Daryl Johnson had a sinking feeling when he started seeing TV reports on Sunday about a shooting in a Wisconsin temple. “I told my wife, ‘This is likely a hate crime perpetrated by a white supremacist who may have had military experience,’” Johnson recalls.
It was anything but a lucky guess on Johnson’s part. He spent 15 years studying domestic terrorist groups — particularly white supremacists and neo-Nazis — as a government counterterrorism analyst, the last six of them at the Department of Homeland Security. There, he even homebrewed his own database on far-right extremist groups on an Oracle platform, allowing his analysts to compile and sift reporting in the media and other law-enforcement agencies on radical and potentially violent groups.
But Johnson’s career took an unexpected turn in 2009, when an analysis he wrote on the rise of “Right-Wing Extremism” (.pdf) sparked a political controversy. Under pressure from conservatives, the Department of Homeland Security (DHS) repudiated Johnson’s paper — an especially bitter pill for him to swallow now that Wade Michael Page, a suspected white supremacist, killed at least six people at a Sikh temple in Oak Creek, Wisconsin. For Johnson, the shooting was a reminder that the government’s counterterrorism efforts are almost exclusively focused on al-Qaida, even as non-Islamist groups threaten Americans domestically.

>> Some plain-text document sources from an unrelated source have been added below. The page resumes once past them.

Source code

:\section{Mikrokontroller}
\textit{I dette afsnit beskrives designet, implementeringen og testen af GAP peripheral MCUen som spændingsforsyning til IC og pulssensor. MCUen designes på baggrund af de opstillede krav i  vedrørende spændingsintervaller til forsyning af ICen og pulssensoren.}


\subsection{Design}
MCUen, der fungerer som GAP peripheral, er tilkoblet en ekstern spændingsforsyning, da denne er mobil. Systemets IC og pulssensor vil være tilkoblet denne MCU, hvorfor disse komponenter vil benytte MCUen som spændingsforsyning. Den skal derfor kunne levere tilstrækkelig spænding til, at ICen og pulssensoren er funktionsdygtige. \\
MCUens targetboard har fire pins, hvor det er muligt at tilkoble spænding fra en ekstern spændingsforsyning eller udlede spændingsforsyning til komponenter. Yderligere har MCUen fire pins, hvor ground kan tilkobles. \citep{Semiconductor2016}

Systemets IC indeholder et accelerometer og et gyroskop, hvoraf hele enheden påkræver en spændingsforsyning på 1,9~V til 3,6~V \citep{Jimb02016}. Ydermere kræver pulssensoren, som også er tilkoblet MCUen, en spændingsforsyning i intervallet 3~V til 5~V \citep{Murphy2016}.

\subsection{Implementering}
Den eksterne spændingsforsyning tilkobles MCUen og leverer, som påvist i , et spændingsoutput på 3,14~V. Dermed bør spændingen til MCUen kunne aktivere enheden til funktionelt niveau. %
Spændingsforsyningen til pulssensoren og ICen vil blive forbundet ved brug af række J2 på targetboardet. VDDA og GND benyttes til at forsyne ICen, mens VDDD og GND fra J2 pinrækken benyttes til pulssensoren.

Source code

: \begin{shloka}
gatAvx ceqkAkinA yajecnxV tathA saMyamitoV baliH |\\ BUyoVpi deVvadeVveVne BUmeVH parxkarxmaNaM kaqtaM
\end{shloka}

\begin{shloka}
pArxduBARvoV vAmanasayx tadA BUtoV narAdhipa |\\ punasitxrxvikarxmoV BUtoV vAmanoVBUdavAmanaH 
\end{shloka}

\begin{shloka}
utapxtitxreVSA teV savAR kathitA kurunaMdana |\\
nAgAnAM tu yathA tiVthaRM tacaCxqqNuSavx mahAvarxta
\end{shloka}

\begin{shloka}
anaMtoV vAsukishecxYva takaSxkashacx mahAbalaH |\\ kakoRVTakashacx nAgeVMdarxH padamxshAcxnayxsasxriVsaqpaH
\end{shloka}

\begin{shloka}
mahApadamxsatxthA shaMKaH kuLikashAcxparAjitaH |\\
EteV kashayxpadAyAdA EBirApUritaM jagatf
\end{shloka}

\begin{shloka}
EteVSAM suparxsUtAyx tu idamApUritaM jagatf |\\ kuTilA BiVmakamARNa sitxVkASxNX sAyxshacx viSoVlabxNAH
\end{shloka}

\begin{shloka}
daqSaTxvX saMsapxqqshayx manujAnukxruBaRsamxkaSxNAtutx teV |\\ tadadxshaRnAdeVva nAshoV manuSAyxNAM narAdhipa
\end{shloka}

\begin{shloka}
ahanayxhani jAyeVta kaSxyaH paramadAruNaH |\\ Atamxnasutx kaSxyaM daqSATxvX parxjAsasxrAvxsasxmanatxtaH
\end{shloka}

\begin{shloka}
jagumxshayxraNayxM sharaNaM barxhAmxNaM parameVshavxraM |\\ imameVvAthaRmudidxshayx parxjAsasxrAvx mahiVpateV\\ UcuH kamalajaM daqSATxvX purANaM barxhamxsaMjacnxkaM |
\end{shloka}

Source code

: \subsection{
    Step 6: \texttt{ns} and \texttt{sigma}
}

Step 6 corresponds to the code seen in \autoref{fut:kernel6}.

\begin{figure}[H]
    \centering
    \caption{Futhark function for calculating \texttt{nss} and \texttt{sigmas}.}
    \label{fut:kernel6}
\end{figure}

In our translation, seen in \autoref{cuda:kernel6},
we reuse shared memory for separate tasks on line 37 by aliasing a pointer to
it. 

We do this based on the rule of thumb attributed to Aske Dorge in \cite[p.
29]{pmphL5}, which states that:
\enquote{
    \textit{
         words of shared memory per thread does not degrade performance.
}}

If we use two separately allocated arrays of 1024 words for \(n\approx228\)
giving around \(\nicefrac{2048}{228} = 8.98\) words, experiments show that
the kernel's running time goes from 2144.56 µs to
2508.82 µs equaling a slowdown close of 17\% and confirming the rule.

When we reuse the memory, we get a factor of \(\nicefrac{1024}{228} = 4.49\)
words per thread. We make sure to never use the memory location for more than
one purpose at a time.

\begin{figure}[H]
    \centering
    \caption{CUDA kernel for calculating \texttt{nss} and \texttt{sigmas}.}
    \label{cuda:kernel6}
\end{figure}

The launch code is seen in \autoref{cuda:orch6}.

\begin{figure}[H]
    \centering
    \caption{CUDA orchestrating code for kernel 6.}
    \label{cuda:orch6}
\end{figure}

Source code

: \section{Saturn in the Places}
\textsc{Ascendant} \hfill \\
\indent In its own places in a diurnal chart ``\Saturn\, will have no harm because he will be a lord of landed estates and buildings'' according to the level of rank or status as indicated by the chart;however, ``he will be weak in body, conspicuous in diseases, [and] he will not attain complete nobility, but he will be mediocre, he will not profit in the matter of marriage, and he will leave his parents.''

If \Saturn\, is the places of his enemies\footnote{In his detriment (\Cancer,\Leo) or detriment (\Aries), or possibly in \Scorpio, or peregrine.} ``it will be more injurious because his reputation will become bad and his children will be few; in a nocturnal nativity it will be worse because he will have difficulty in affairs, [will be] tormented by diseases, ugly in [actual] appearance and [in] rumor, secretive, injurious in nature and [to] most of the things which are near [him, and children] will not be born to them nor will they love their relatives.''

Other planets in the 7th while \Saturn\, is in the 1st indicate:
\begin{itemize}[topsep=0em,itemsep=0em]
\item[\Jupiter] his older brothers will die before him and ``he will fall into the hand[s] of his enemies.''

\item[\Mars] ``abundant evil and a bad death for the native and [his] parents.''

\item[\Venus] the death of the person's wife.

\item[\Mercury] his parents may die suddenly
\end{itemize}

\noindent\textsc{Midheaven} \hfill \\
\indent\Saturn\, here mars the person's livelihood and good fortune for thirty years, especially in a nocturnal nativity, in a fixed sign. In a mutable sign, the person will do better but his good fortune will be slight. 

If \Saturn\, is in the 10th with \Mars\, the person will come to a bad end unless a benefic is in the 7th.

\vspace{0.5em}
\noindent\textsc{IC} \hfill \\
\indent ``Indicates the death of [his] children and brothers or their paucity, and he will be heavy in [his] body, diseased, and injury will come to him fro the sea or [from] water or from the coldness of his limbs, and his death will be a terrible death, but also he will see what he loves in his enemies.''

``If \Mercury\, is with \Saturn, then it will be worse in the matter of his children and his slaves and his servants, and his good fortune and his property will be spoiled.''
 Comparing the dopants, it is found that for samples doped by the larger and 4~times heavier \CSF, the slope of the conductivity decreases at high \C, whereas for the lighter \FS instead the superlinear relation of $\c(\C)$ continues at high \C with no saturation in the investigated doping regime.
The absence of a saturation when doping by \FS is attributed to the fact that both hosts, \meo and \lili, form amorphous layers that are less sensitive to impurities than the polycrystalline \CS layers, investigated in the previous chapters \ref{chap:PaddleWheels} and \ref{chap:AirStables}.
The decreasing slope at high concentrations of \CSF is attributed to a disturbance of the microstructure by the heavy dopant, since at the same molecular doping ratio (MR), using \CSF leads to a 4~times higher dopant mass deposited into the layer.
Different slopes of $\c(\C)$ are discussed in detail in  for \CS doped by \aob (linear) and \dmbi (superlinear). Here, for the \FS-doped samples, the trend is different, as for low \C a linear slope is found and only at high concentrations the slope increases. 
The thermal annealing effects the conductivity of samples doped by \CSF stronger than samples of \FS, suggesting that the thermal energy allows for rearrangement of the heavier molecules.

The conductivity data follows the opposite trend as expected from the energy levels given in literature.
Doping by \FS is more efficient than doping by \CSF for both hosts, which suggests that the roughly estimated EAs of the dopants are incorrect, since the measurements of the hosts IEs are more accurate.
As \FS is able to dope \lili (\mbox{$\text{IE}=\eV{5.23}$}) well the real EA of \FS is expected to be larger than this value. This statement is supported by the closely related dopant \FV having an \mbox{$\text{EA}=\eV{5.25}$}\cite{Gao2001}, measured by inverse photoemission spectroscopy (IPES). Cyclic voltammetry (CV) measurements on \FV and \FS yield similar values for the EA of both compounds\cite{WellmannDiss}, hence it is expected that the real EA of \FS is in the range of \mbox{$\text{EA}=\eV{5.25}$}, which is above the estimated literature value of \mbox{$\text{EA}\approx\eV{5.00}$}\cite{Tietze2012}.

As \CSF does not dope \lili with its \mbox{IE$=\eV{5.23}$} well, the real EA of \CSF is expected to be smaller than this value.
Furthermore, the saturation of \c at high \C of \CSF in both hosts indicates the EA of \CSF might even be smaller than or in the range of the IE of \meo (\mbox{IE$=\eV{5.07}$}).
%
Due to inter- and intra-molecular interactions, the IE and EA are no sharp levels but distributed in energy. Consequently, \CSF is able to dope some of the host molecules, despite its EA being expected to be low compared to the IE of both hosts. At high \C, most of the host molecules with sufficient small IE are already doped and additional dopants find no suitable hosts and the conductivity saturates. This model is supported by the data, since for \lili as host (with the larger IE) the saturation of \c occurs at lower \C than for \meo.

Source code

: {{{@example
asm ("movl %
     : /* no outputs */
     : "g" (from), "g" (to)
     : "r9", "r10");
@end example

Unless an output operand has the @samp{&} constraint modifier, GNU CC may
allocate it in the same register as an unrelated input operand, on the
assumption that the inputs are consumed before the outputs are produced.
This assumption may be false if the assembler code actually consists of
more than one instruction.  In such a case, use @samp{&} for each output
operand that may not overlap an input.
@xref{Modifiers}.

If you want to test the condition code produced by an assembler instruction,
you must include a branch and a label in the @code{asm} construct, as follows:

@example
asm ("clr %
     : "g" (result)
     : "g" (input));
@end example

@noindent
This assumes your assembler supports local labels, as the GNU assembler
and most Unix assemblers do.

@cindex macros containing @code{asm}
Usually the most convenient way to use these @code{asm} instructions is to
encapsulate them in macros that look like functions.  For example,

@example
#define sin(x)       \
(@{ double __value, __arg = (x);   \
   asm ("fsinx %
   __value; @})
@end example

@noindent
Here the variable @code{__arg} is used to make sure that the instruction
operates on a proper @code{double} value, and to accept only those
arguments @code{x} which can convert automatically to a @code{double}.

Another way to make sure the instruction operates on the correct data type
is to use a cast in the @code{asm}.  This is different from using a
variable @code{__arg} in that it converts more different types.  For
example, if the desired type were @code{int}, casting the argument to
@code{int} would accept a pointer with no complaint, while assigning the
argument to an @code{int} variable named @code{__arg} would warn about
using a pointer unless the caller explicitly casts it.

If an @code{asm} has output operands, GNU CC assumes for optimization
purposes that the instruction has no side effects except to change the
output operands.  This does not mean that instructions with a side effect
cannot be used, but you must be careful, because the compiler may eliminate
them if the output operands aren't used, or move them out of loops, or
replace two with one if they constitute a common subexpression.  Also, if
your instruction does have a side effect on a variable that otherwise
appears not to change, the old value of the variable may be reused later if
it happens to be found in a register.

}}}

“DHS is scoffing at the mission of doing domestic counterterrorism, as is Congress,” Johnson tells Danger Room. “There’ve been no hearings about the rising white supremacist threat, but there’s been a long list of attacks over the last few years. But they still hold hearings about Muslim extremism. It’s out of balance.” But even if that balance was reset, he concedes, that doesn’t necessarily mean the feds could have found Page before Sunday’s rampage.